Provided data:
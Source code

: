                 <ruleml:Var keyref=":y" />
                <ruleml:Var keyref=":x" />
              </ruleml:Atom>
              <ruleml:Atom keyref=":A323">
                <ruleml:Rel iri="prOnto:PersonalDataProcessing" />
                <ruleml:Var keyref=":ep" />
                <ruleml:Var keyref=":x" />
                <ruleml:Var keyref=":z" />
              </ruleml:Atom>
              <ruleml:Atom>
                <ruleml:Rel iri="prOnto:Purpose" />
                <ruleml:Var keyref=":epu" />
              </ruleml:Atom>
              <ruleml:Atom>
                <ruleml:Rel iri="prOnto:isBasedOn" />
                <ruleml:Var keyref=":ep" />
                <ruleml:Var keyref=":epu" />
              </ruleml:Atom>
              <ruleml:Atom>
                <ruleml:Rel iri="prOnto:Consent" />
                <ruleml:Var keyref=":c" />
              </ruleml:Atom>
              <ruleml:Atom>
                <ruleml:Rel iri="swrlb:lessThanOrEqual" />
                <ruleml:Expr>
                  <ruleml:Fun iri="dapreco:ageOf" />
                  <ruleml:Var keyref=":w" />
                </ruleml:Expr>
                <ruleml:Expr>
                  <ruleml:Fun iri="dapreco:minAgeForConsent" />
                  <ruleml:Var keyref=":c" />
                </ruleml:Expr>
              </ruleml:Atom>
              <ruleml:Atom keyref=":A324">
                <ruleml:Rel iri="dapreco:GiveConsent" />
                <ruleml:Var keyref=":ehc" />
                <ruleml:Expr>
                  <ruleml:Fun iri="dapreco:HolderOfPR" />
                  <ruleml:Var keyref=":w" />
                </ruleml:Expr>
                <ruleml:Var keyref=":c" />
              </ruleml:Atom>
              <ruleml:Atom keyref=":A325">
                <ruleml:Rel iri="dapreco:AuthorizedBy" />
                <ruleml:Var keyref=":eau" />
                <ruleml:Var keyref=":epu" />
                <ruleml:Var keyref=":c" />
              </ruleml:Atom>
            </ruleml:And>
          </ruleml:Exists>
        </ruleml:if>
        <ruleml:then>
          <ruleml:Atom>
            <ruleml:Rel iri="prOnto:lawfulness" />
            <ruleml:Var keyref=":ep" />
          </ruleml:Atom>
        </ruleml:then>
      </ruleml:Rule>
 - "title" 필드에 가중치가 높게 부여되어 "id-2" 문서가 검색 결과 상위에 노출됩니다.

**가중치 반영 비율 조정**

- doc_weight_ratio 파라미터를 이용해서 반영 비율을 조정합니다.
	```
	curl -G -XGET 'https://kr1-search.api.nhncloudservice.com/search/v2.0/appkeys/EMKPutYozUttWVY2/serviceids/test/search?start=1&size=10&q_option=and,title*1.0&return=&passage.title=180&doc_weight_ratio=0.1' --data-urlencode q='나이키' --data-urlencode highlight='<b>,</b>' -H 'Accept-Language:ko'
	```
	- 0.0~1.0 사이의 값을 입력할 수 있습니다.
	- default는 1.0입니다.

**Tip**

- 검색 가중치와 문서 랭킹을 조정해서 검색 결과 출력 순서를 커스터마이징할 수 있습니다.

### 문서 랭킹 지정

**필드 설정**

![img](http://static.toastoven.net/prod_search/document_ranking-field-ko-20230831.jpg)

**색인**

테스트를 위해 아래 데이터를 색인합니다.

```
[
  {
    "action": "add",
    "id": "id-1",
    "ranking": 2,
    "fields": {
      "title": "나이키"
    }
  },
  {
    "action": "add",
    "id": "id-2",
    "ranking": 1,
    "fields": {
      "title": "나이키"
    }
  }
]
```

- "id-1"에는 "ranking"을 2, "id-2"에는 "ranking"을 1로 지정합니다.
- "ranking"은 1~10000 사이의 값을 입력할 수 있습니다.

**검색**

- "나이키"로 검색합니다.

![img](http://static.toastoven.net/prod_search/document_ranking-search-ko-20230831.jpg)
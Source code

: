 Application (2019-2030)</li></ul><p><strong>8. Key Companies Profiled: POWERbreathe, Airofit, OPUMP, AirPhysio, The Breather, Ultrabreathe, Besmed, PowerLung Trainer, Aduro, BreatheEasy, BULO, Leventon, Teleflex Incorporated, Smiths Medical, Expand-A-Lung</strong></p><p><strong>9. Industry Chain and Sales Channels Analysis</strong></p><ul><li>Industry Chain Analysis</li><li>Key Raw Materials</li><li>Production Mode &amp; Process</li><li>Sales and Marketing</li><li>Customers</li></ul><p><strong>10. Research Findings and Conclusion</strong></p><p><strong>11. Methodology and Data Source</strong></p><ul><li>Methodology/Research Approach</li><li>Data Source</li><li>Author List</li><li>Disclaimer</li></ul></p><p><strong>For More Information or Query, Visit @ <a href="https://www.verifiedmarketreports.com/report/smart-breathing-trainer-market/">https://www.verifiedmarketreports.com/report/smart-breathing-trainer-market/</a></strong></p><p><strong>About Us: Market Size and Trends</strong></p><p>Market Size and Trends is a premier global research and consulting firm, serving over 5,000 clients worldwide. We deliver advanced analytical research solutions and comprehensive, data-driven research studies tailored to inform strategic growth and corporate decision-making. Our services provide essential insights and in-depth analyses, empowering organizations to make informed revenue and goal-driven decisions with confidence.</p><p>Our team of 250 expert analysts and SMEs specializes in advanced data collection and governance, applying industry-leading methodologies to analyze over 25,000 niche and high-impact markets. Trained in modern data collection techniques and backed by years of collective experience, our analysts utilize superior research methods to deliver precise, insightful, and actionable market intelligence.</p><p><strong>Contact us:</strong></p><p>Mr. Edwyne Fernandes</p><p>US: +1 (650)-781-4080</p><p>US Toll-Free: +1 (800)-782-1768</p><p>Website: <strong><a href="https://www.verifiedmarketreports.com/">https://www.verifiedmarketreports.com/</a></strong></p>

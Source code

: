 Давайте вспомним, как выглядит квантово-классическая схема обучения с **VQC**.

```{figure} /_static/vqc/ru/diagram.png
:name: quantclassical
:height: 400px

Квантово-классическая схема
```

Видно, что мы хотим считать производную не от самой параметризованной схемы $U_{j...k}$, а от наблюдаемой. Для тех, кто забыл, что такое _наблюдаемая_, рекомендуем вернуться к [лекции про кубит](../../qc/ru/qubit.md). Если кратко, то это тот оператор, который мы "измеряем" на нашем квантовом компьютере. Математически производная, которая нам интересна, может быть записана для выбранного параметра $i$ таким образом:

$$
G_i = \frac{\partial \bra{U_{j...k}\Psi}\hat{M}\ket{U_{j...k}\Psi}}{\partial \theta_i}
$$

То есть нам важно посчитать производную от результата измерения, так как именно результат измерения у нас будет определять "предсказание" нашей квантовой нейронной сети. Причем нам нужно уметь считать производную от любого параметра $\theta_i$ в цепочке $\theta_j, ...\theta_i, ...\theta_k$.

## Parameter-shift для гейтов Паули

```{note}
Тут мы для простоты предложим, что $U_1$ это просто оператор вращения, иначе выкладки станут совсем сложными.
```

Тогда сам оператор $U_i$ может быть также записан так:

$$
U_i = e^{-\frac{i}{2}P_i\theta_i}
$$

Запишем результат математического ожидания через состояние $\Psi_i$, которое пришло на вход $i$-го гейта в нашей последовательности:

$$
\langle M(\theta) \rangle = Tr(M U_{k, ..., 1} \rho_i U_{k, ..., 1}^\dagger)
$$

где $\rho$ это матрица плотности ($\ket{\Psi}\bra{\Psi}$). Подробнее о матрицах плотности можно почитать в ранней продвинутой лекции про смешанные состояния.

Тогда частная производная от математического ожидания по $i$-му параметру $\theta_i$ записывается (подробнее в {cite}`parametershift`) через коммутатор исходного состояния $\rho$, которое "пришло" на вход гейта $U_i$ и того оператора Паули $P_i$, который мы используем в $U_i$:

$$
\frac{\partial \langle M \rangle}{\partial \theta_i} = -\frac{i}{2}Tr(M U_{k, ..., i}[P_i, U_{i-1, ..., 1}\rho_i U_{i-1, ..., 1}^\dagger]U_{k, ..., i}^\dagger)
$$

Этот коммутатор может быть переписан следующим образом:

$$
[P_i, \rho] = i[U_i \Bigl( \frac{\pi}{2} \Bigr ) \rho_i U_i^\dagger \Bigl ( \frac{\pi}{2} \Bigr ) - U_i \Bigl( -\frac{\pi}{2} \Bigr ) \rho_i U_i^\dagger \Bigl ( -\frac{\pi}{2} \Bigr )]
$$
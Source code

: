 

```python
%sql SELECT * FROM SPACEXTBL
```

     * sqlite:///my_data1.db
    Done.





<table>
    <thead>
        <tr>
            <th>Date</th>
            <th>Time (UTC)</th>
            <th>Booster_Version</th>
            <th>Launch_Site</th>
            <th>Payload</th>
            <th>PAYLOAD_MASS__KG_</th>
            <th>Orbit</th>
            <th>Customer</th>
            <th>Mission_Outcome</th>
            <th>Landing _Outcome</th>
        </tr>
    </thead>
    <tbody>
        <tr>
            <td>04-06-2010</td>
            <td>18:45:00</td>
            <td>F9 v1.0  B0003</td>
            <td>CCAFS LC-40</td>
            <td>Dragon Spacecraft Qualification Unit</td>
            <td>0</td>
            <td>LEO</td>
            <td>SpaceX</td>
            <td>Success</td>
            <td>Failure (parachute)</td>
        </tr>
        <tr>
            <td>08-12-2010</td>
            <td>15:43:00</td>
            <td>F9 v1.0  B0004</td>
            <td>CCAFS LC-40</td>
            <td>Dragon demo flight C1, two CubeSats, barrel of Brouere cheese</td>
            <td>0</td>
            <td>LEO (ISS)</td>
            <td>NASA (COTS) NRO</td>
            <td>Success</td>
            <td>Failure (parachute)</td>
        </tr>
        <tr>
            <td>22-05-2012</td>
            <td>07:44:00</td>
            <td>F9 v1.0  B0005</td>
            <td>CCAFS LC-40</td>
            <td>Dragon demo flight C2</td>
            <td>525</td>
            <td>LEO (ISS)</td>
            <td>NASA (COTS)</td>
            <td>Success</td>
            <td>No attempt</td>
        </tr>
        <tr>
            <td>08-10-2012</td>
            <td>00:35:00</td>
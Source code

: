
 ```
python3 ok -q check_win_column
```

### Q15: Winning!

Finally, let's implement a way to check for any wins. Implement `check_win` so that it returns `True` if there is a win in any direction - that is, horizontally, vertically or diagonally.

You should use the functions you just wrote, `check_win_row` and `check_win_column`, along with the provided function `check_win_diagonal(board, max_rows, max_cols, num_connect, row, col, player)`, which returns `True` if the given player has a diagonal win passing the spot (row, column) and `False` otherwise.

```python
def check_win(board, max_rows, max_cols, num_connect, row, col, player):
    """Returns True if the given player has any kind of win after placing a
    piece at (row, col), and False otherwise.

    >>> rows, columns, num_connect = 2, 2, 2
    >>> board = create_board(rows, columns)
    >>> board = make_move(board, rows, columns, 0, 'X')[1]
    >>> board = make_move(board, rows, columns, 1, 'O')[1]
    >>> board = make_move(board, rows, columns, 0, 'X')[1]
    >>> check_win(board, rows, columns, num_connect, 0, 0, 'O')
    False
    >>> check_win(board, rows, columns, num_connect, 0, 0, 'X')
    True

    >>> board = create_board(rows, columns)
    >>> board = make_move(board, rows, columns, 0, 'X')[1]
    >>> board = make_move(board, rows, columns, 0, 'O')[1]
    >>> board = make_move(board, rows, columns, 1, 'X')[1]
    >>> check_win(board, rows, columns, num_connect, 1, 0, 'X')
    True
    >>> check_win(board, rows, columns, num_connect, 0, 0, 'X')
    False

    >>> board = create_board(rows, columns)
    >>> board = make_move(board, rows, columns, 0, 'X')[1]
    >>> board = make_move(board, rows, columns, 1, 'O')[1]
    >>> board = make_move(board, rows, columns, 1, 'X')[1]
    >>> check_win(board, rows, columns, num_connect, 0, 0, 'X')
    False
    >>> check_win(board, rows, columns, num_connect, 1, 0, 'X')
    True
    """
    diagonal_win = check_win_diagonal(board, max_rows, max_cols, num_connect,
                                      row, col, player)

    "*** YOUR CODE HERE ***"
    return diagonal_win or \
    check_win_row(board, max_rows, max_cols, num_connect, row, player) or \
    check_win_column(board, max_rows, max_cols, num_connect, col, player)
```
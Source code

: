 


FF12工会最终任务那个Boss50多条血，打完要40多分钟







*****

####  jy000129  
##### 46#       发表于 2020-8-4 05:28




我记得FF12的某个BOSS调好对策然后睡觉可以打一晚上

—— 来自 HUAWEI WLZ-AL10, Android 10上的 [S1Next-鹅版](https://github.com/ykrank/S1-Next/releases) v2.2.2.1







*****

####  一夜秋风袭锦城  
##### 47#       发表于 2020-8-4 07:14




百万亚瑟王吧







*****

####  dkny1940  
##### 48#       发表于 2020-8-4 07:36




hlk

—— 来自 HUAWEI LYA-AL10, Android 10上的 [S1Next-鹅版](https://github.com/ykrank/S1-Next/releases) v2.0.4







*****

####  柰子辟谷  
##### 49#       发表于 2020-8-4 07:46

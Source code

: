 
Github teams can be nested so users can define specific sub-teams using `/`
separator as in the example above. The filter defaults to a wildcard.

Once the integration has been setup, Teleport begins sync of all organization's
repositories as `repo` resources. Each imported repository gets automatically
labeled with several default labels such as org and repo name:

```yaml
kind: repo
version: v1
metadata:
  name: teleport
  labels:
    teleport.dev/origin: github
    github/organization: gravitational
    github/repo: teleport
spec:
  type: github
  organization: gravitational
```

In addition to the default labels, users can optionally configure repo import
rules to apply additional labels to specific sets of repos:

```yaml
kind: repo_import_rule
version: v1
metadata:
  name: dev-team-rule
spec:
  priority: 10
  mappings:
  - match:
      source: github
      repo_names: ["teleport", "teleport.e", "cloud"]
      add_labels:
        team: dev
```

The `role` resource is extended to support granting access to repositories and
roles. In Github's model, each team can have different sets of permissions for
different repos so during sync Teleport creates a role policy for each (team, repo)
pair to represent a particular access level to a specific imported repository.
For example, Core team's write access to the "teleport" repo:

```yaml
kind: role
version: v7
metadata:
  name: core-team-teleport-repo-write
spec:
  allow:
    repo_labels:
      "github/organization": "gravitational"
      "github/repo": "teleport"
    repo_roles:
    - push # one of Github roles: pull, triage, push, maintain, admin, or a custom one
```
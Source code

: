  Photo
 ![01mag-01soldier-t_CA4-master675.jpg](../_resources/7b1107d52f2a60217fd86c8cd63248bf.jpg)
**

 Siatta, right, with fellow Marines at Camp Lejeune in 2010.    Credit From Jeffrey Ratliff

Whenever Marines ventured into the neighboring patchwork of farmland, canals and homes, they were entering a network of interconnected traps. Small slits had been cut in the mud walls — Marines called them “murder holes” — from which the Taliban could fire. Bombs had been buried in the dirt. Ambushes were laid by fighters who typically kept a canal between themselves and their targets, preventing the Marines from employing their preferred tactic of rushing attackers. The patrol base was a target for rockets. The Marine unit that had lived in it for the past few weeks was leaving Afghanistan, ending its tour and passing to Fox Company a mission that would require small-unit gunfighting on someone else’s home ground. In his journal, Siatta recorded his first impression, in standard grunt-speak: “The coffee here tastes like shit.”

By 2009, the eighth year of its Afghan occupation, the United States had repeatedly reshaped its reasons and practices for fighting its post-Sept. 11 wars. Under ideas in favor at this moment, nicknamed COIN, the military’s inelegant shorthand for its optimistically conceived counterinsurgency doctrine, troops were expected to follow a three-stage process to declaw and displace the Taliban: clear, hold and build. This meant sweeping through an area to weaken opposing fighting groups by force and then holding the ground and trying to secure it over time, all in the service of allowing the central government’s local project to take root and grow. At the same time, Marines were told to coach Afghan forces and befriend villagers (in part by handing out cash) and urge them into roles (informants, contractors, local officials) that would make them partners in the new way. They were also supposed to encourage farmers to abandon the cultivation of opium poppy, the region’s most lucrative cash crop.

Work order: Count the lines of the data that include the string "write", and give only that number.

Your solution: 2